As a result of our opinion in the Ducoingappeal, real parties remained potentiallyliable for all damages proximately caused by their negligent failure to provide employee dishonesty coverage. Real parties did not file a petition for rehearing, nor did they seek clarification of our disposition.

Following the remand, the case was reassigned to a different trial judge (Judge John C. Gastelum), who set the matter for retrial as to DEI.

Instead of filing a new cost bill to seek costs against petitioner alone, real parties began trying to execute against petitioner on the full amount ($50,089) of the original joint cost award in the March 28, 2012 judgment. They secured an order from the trial court for petitioner to appear at a judgment debtor examination, and they placed liens on its bank accounts.
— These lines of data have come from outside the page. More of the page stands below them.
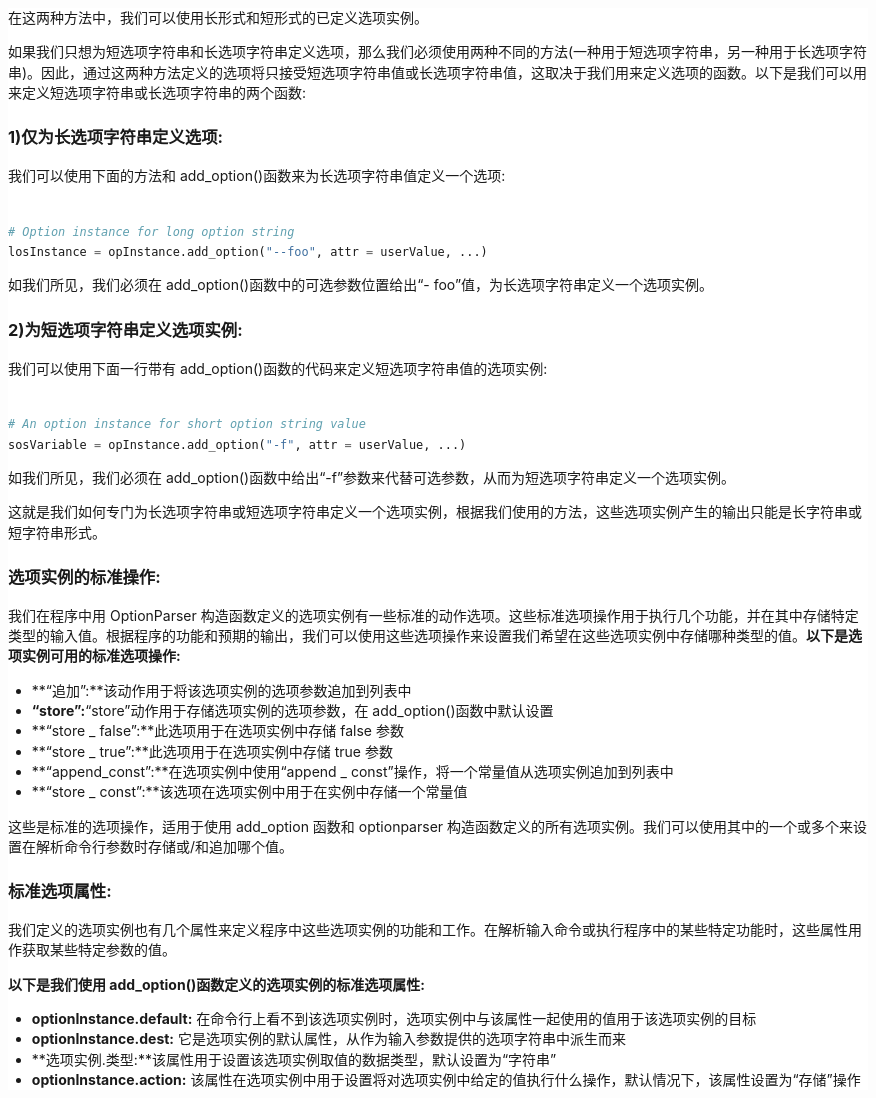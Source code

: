 在这两种方法中，我们可以使用长形式和短形式的已定义选项实例。

如果我们只想为短选项字符串和长选项字符串定义选项，那么我们必须使用两种不同的方法(一种用于短选项字符串，另一种用于长选项字符串)。因此，通过这两种方法定义的选项将只接受短选项字符串值或长选项字符串值，这取决于我们用来定义选项的函数。以下是我们可以用来定义短选项字符串或长选项字符串的两个函数:

### 1)仅为长选项字符串定义选项:

我们可以使用下面的方法和 add_option()函数来为长选项字符串值定义一个选项:

```py

# Option instance for long option string
losInstance = opInstance.add_option("--foo", attr = userValue, ...)

```

如我们所见，我们必须在 add_option()函数中的可选参数位置给出“- foo”值，为长选项字符串定义一个选项实例。

### 2)为短选项字符串定义选项实例:

我们可以使用下面一行带有 add_option()函数的代码来定义短选项字符串值的选项实例:

```py

# An option instance for short option string value
sosVariable = opInstance.add_option("-f", attr = userValue, ...)

```

如我们所见，我们必须在 add_option()函数中给出“-f”参数来代替可选参数，从而为短选项字符串定义一个选项实例。

这就是我们如何专门为长选项字符串或短选项字符串定义一个选项实例，根据我们使用的方法，这些选项实例产生的输出只能是长字符串或短字符串形式。

### 选项实例的标准操作:

我们在程序中用 OptionParser 构造函数定义的选项实例有一些标准的动作选项。这些标准选项操作用于执行几个功能，并在其中存储特定类型的输入值。根据程序的功能和预期的输出，我们可以使用这些选项操作来设置我们希望在这些选项实例中存储哪种类型的值。**以下是选项实例可用的标准选项操作:**

*   **“追加”:**该动作用于将该选项实例的选项参数追加到列表中
*   **“store”:**“store”动作用于存储选项实例的选项参数，在 add_option()函数中默认设置
*   **“store _ false”:**此选项用于在选项实例中存储 false 参数
*   **“store _ true”:**此选项用于在选项实例中存储 true 参数
*   **“append_const”:**在选项实例中使用“append _ const”操作，将一个常量值从选项实例追加到列表中
*   **“store _ const”:**该选项在选项实例中用于在实例中存储一个常量值

这些是标准的选项操作，适用于使用 add_option 函数和 optionparser 构造函数定义的所有选项实例。我们可以使用其中的一个或多个来设置在解析命令行参数时存储或/和追加哪个值。

### 标准选项属性:

我们定义的选项实例也有几个属性来定义程序中这些选项实例的功能和工作。在解析输入命令或执行程序中的某些特定功能时，这些属性用作获取某些特定参数的值。

**以下是我们使用 add_option()函数定义的选项实例的标准选项属性:**

*   **optionInstance.default:** 在命令行上看不到该选项实例时，选项实例中与该属性一起使用的值用于该选项实例的目标
*   **optionInstance.dest:** 它是选项实例的默认属性，从作为输入参数提供的选项字符串中派生而来
*   **选项实例.类型:**该属性用于设置该选项实例取值的数据类型，默认设置为“字符串”
*   **optionInstance.action:** 该属性在选项实例中用于设置将对选项实例中给定的值执行什么操作，默认情况下，该属性设置为“存储”操作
Petitioner filed a motion to quash the judgment debtor examination, and for an order deeming the costs portion of the March 28, 2012 judgment to be unenforceable. According to petitioner, “... all Defendants still face the very same claims and damages that they faced in the original trial. The Court of Appeal merely confirmed that these claims and damages may not be pursued jointly by both [petitioner] and DEI, but may be pursued by DEI, alone.”

The trial court denied petitioner's motion. The court construed our disposition affirming the judgment against petitioner to include the full cost award of $50,089. The court held it had no power to stay enforcement.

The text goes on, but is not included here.